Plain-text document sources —

* * * *

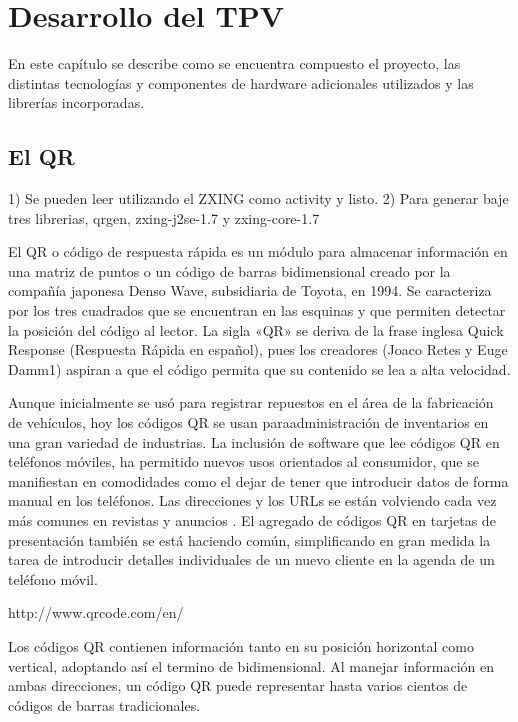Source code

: \chapter{Desarrollo del \acf{TPV}}
\label{cpt:tpv}

En este cap\'itulo se describe como se encuentra compuesto el proyecto, las distintas tecnolog\'ias y componentes de hardware adicionales utilizados y las librer\'ias incorporadas.

\section{El \ac{QR}}
\label{sec:tpv.qr}

1) Se pueden leer utilizando el ZXING como activity y listo.
2) Para generar baje tres librerias, qrgen, zxing-j2se-1.7 y zxing-core-1.7

El \ac{QR} o c\'odigo de respuesta rápida es un m\'odulo para almacenar informaci\'on en una matriz de puntos o un c\'odigo de barras bidimensional creado por la compañía japonesa Denso Wave, subsidiaria de Toyota, en 1994. Se caracteriza por los tres cuadrados que se encuentran en las esquinas y que permiten detectar la posici\'on del c\'odigo al lector. La sigla «QR» se deriva de la frase inglesa Quick Response (Respuesta R\'apida en español), pues los creadores (Joaco Retes y Euge Damm1) aspiran a que el c\'odigo permita que su contenido se lea a alta velocidad.


Aunque inicialmente se us\'o para registrar repuestos en el área de la fabricaci\'on de vehículos, hoy los c\'odigos QR se usan paraadministraci\'on de inventarios en una gran variedad de industrias. La inclusi\'on de software que lee c\'odigos QR en teléfonos m\'oviles, ha permitido nuevos usos orientados al consumidor, que se manifiestan en comodidades como el dejar de tener que introducir datos de forma manual en los teléfonos. Las direcciones y los URLs se están volviendo cada vez más comunes en revistas y anuncios . El agregado de c\'odigos QR en tarjetas de presentaci\'on también se está haciendo común, simplificando en gran medida la tarea de introducir detalles individuales de un nuevo cliente en la agenda de un teléfono m\'ovil.

http://www.qrcode.com/en/

Los c\'odigos QR contienen informaci\'on tanto en su posici\'on horizontal como vertical, adoptando así el termino de bidimensional. Al manejar informaci\'on en ambas direcciones, un c\'odigo QR puede representar hasta varios cientos de c\'odigos de barras tradicionales.

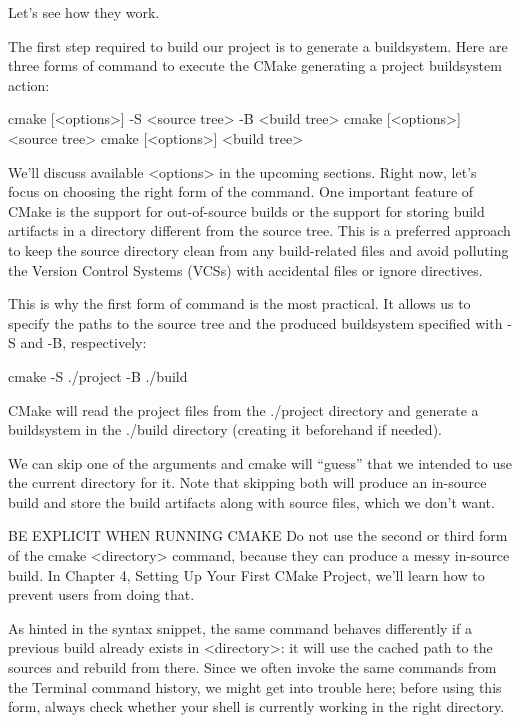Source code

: Let’s see how they work.


The first step required to build our project is to generate a buildsystem. Here are three forms of command to execute the CMake generating a project buildsystem action:

\begin{shell}
cmake [<options>] -S <source tree> -B <build tree>
cmake [<options>] <source tree>
cmake [<options>] <build tree>
\end{shell}

We’ll discuss available <options> in the upcoming sections. Right now, let’s focus on choosing the right form of the command. One important feature of CMake is the support for out-of-source builds or the support for storing build artifacts in a directory different from the source tree. This is a preferred approach to keep the source directory clean from any build-related files and avoid polluting the Version Control Systems (VCSs) with accidental files or ignore directives.

This is why the first form of command is the most practical. It allows us to specify the paths to the source tree and the produced buildsystem specified with -S and -B, respectively:

\begin{shell}
cmake -S ./project -B ./build
\end{shell}

CMake will read the project files from the ./project directory and generate a buildsystem in the ./build directory (creating it beforehand if needed).

We can skip one of the arguments and cmake will “guess” that we intended to use the current directory for it. Note that skipping both will produce an in-source build and store the build artifacts along with source files, which we don’t want.

\begin{myNotic}{BE EXPLICIT WHEN RUNNING CMAKE}
Do not use the second or third form of the cmake <directory> command, because they can produce a messy in-source build. In Chapter 4, Setting Up Your First CMake Project, we’ll learn how to prevent users from doing that.

As hinted in the syntax snippet, the same command behaves differently if a previous build already exists in <directory>: it will use the cached path to the sources and rebuild from there. Since we often invoke the same commands from the Terminal command history, we might get into trouble here; before using this form, always check whether your shell is currently working in the right directory.
\end{myNotic}


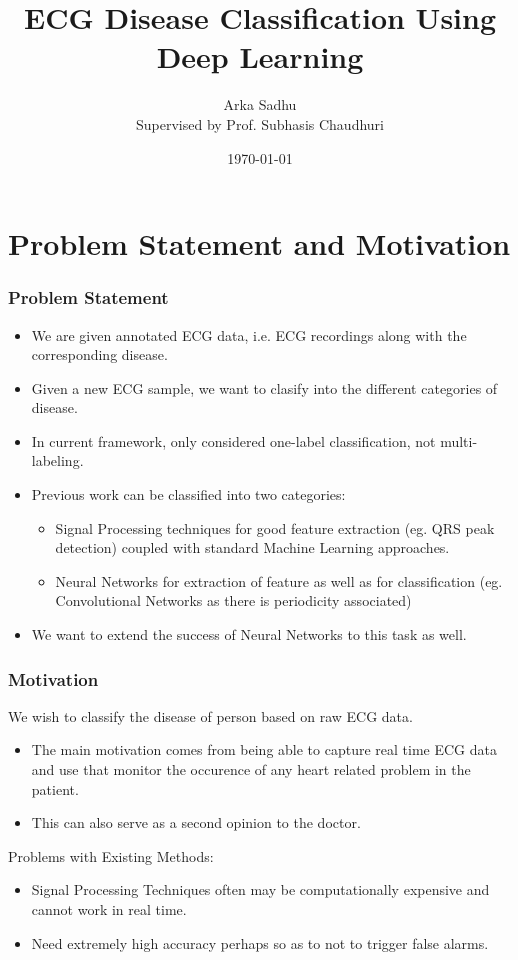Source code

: \documentclass{beamer}
\title{ECG Disease Classification Using Deep Learning}
\author[Arka Sadhu]{Arka Sadhu \\ Supervised by Prof. Subhasis Chaudhuri}
\institute{IIT Bombay}
\date{\today}
\begin{document}


\begin{frame}
\titlepage
\end{frame}


\section{Problem Statement and Motivation}

\begin{frame}
  \frametitle{Problem Statement}
  \begin{itemize}
  \item We are given annotated ECG data, i.e. ECG recordings along with the corresponding disease.
  \item Given a new ECG sample, we want to clasify into the different categories of disease.
  \item In current framework, only considered one-label classification, not multi-labeling.
  \item Previous work can be classified into two categories:
    \begin{itemize}
    \item Signal Processing techniques for good feature extraction (eg. QRS peak detection) coupled with standard Machine Learning approaches.
    \item Neural Networks for extraction of feature as well as for classification (eg. Convolutional Networks as there is periodicity associated)
    \end{itemize}
  \item We want to extend the success of Neural Networks to this task as well.
  \end{itemize}
\end{frame}

\begin{frame}
  \frametitle{Motivation}
  We wish to classify the disease of person based on raw ECG data.
  \begin{itemize}
  \item The main motivation comes from being able to capture real time ECG data and use that monitor the occurence of any heart related problem in the patient.
  \item This can also serve as a second opinion to the doctor.
  \end{itemize}
  Problems with Existing Methods:
  \begin{itemize}
  \item Signal Processing Techniques often may be computationally expensive and cannot work in real time.
  \item Need extremely high accuracy perhaps so as to not to trigger false alarms.
  \end{itemize}
\end{frame}
\end{document}
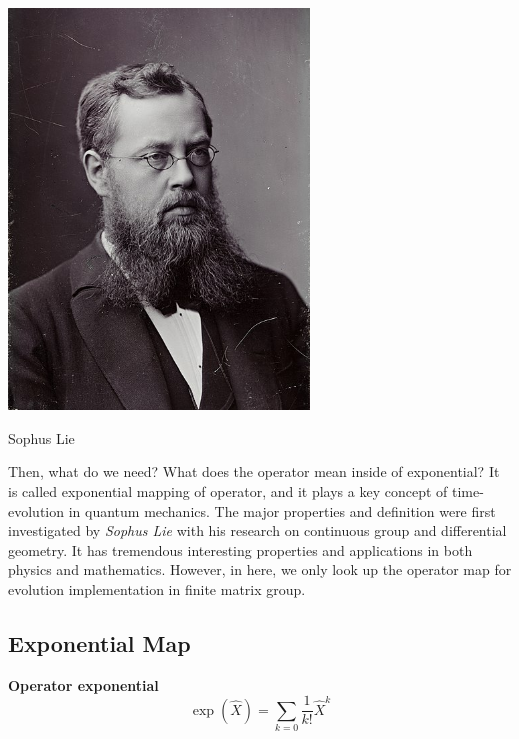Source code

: 
\begin{marginfigure}
    \centering
    \includegraphics[width=0.6\textwidth]{media/picture_Sophus_Lie.jpg}
    \caption{Sophus Lie}
    \label{fig:sopus_lie_picture}
\end{marginfigure}

Then, what do we need? What does the operator mean inside of exponential?
It is called exponential mapping of operator, and 
it plays a key concept of time-evolution in quantum mechanics.
The major properties and definition were first investigated by \textit{Sophus Lie} with his research on continuous group and 
differential geometry.
It has tremendous interesting properties and applications in both physics and mathematics.
However, in here, we only look up 
the operator map for evolution implementation in finite matrix group.

\subsection{Exponential Map}

\begin{definition}{\textbf{Operator exponential}}
    \begin{equation}
        \exp(\hat{X}) = \sum_{k=0} \frac{1}{k !} \hat{X}^k
    \end{equation}
\end{definition}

* * * *

Description of the task — From the first line to the last, retype the entries above exactly, minus the pictures.

Result —
Source code

: \chapter{Desarrollo del \acf{TPV}}
\label{cpt:tpv}

En este cap\'itulo se describe como se encuentra compuesto el proyecto, las distintas tecnolog\'ias y componentes de hardware adicionales utilizados y las librer\'ias incorporadas.

\section{El \ac{QR}}
\label{sec:tpv.qr}

1) Se pueden leer utilizando el ZXING como activity y listo.
2) Para generar baje tres librerias, qrgen, zxing-j2se-1.7 y zxing-core-1.7

El \ac{QR} o c\'odigo de respuesta rápida es un m\'odulo para almacenar informaci\'on en una matriz de puntos o un c\'odigo de barras bidimensional creado por la compañía japonesa Denso Wave, subsidiaria de Toyota, en 1994. Se caracteriza por los tres cuadrados que se encuentran en las esquinas y que permiten detectar la posici\'on del c\'odigo al lector. La sigla «QR» se deriva de la frase inglesa Quick Response (Respuesta R\'apida en español), pues los creadores (Joaco Retes y Euge Damm1) aspiran a que el c\'odigo permita que su contenido se lea a alta velocidad.


Aunque inicialmente se us\'o para registrar repuestos en el área de la fabricaci\'on de vehículos, hoy los c\'odigos QR se usan paraadministraci\'on de inventarios en una gran variedad de industrias. La inclusi\'on de software que lee c\'odigos QR en teléfonos m\'oviles, ha permitido nuevos usos orientados al consumidor, que se manifiestan en comodidades como el dejar de tener que introducir datos de forma manual en los teléfonos. Las direcciones y los URLs se están volviendo cada vez más comunes en revistas y anuncios . El agregado de c\'odigos QR en tarjetas de presentaci\'on también se está haciendo común, simplificando en gran medida la tarea de introducir detalles individuales de un nuevo cliente en la agenda de un teléfono m\'ovil.

http://www.qrcode.com/en/

Los c\'odigos QR contienen informaci\'on tanto en su posici\'on horizontal como vertical, adoptando así el termino de bidimensional. Al manejar informaci\'on en ambas direcciones, un c\'odigo QR puede representar hasta varios cientos de c\'odigos de barras tradicionales.

Source code

: Let’s see how they work.


The first step required to build our project is to generate a buildsystem. Here are three forms of command to execute the CMake generating a project buildsystem action:

\begin{shell}
cmake [<options>] -S <source tree> -B <build tree>
cmake [<options>] <source tree>
cmake [<options>] <build tree>
\end{shell}

We’ll discuss available <options> in the upcoming sections. Right now, let’s focus on choosing the right form of the command. One important feature of CMake is the support for out-of-source builds or the support for storing build artifacts in a directory different from the source tree. This is a preferred approach to keep the source directory clean from any build-related files and avoid polluting the Version Control Systems (VCSs) with accidental files or ignore directives.

This is why the first form of command is the most practical. It allows us to specify the paths to the source tree and the produced buildsystem specified with -S and -B, respectively:

\begin{shell}
cmake -S ./project -B ./build
\end{shell}

CMake will read the project files from the ./project directory and generate a buildsystem in the ./build directory (creating it beforehand if needed).

We can skip one of the arguments and cmake will “guess” that we intended to use the current directory for it. Note that skipping both will produce an in-source build and store the build artifacts along with source files, which we don’t want.

\begin{myNotic}{BE EXPLICIT WHEN RUNNING CMAKE}
Do not use the second or third form of the cmake <directory> command, because they can produce a messy in-source build. In Chapter 4, Setting Up Your First CMake Project, we’ll learn how to prevent users from doing that.

As hinted in the syntax snippet, the same command behaves differently if a previous build already exists in <directory>: it will use the cached path to the sources and rebuild from there. Since we often invoke the same commands from the Terminal command history, we might get into trouble here; before using this form, always check whether your shell is currently working in the right directory.
\end{myNotic}


Source code

: \documentclass{beamer}
\title{ECG Disease Classification Using Deep Learning}
\author[Arka Sadhu]{Arka Sadhu \\ Supervised by Prof. Subhasis Chaudhuri}
\institute{IIT Bombay}
\date{\today}
\begin{document}


\begin{frame}
\titlepage
\end{frame}


\section{Problem Statement and Motivation}

\begin{frame}
  \frametitle{Problem Statement}
  \begin{itemize}
  \item We are given annotated ECG data, i.e. ECG recordings along with the corresponding disease.
  \item Given a new ECG sample, we want to clasify into the different categories of disease.
  \item In current framework, only considered one-label classification, not multi-labeling.
  \item Previous work can be classified into two categories:
    \begin{itemize}
    \item Signal Processing techniques for good feature extraction (eg. QRS peak detection) coupled with standard Machine Learning approaches.
    \item Neural Networks for extraction of feature as well as for classification (eg. Convolutional Networks as there is periodicity associated)
    \end{itemize}
  \item We want to extend the success of Neural Networks to this task as well.
  \end{itemize}
\end{frame}

\begin{frame}
  \frametitle{Motivation}
  We wish to classify the disease of person based on raw ECG data.
  \begin{itemize}
  \item The main motivation comes from being able to capture real time ECG data and use that monitor the occurence of any heart related problem in the patient.
  \item This can also serve as a second opinion to the doctor.
  \end{itemize}
  Problems with Existing Methods:
  \begin{itemize}
  \item Signal Processing Techniques often may be computationally expensive and cannot work in real time.
  \item Need extremely high accuracy perhaps so as to not to trigger false alarms.
  \end{itemize}
\end{frame}
\end{document}
Source code

: 
\begin{marginfigure}
    \centering
    \includegraphics[width=0.6\textwidth]{media/picture_Sophus_Lie.jpg}
    \caption{Sophus Lie}
    \label{fig:sopus_lie_picture}
\end{marginfigure}

Then, what do we need? What does the operator mean inside of exponential?
It is called exponential mapping of operator, and 
it plays a key concept of time-evolution in quantum mechanics.
The major properties and definition were first investigated by \textit{Sophus Lie} with his research on continuous group and 
differential geometry.
It has tremendous interesting properties and applications in both physics and mathematics.
However, in here, we only look up 
the operator map for evolution implementation in finite matrix group.

\subsection{Exponential Map}

\begin{definition}{\textbf{Operator exponential}}
    \begin{equation}
        \exp(\hat{X}) = \sum_{k=0} \frac{1}{k !} \hat{X}^k
    \end{equation}
\end{definition}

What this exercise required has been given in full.